Corn futures are called to open steady to 2 cents higher on spillover from soybeans.
- Following Monday's choppy day of trade that included little fresh news for the market to digest, lackluster trade is expected this morning.
- Firmness in the U.S. dollar index this morning could attract fresh short-covering in the corn market.
- Corn could also enjoy some spillover from soybean futures.
- Technically, bears still hold then near-term advantage and March corn needs to return above $7.30 to signal a near-term low is in the works.
Soybean futures are called 3 to 5 cents higher on followthrough from Monday's gains.
- Soybeans are expected to benefit from followthrough from Friday's high-range close.
- Additional support should come from USDA's announcement of a 115,000 MT soybean sale to China and a 108,000 MT soybean sale to an unknown destination -- all for 2012-13.
- But with rains in the forecast for southern and central Brazil over the next five days, buying could be limited.
- January soybeans need to return above $15.00 to signal bears are losing their grip on the market.
Wheat futures are called 1 to 3 cents higher on spillover from neighboring pits.
- Wheat futures are expected to follow the corn market's lead.
- Price action was lackluster on Monday and given the lack of fresh news, more of the same holiday trade is likely today.
- Slight weakness in the U.S. dollar index could trigger some short-covering, especially if corn is firmer-than-expected this morning.
- Wheat futures have a lot of work ahead to signal a near-term low has been posted. March Chicago wheat needs to return above last week's high of $8.22 3/4 to begin the process of securing a low.
Live cattle futures are called weaker on followthrough from Monday's losses.
- Futures are called weaker on followthrough from Monday's slight to moderate losses.
- Traders are disappointed by last week's Cattle on Feed Report and are working to narrow the premium nearby contracts hold to last week's cash market.
- Traders are concerned beef demand will soften after the holidays, especially if Washington is unable to come up with a fiscal cliff deal.

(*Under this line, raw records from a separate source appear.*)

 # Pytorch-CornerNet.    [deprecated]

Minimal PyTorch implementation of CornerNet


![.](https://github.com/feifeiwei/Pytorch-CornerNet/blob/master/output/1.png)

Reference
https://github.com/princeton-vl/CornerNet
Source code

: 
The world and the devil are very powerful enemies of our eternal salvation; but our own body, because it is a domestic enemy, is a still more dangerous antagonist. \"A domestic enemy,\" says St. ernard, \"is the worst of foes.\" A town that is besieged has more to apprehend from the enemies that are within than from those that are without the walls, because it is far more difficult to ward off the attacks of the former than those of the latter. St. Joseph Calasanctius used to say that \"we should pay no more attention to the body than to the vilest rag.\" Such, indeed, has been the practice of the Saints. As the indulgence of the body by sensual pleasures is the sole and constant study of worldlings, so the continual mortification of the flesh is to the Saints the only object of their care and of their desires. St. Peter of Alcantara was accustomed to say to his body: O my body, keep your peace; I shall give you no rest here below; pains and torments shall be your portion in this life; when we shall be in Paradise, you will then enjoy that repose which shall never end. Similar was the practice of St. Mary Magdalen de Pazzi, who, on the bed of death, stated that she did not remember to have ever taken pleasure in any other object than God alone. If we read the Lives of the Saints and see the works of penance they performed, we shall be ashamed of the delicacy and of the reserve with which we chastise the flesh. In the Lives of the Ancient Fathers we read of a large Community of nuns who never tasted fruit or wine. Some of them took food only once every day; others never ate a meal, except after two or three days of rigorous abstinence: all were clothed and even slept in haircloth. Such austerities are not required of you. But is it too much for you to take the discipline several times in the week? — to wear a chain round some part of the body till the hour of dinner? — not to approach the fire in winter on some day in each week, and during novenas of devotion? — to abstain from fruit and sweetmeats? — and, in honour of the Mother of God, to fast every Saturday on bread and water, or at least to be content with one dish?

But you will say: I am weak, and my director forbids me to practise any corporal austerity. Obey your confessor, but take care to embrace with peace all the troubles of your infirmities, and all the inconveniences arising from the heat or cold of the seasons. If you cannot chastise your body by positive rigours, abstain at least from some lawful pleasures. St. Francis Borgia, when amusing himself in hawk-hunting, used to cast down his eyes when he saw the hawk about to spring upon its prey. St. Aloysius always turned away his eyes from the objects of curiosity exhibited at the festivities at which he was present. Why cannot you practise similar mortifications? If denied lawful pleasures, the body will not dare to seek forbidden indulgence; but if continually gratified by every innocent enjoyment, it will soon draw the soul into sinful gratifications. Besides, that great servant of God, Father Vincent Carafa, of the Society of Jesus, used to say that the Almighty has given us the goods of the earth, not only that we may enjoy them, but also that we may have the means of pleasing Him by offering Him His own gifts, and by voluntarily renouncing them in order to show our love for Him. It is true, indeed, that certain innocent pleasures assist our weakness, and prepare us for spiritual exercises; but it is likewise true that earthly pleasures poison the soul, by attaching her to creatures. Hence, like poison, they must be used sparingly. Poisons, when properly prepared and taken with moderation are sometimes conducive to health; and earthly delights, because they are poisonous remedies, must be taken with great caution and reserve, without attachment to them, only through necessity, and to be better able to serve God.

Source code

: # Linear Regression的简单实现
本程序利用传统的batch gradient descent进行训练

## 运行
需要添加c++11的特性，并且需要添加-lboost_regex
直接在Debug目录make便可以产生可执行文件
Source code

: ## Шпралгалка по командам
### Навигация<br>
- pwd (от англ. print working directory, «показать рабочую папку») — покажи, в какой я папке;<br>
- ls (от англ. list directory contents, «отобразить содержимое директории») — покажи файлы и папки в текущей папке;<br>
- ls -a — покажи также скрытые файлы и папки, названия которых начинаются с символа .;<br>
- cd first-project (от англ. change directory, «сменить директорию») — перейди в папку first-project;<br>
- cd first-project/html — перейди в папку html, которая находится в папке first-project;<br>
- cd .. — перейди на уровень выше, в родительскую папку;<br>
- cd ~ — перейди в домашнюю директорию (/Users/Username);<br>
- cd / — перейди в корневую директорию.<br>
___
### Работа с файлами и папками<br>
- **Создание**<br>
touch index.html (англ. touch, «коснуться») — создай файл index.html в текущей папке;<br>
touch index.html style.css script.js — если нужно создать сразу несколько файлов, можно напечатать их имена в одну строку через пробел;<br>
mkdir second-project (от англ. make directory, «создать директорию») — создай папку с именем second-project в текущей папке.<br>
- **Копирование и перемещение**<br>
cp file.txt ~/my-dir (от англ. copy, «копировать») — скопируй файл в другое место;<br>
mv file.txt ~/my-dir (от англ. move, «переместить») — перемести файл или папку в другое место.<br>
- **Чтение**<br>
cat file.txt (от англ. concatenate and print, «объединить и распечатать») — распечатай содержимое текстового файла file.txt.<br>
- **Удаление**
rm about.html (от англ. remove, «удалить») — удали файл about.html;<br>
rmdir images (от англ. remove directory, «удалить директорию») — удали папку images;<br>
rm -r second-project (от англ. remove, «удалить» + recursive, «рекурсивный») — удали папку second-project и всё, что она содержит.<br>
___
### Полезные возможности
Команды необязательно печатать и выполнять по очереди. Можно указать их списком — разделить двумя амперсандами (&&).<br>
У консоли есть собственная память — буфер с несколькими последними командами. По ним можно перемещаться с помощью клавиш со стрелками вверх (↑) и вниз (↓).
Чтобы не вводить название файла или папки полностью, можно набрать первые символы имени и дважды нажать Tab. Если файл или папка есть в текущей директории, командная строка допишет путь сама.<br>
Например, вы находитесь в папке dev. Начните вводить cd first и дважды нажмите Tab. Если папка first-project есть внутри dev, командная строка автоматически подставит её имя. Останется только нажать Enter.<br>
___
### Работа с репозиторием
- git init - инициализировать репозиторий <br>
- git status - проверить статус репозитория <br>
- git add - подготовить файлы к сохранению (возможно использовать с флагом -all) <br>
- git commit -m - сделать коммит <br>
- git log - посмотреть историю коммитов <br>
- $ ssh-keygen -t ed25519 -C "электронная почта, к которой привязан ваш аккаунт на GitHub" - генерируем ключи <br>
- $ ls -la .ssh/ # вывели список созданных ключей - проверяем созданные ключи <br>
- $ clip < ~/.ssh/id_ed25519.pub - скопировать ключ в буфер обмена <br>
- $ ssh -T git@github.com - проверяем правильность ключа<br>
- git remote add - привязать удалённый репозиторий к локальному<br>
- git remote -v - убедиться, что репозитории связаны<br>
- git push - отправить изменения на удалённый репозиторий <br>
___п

- Cash sources look for packers to begin offering their bids this afternoon and both sides will be watching the beef market for cash clues.
Lean hog futures are expected to see a choppy start as traders gauge the cash market.
- The cash hog market is expected to be mostly steady this morning as packers say they are well supplied for their holiday-shortened kill schedules. However, some weather disruptions in the eastern Midwest could firm bids there.
- Buying in nearby futures should be limited by the hefty premium those contracts hold to the cash index.
- Traders are also tasked with evening positions ahead of Friday's Hogs & Pigs Report, which is expected to show All Hogs & Pigs, Kept for Breeding and Kept for Marketing at about 99% of year-ago levels.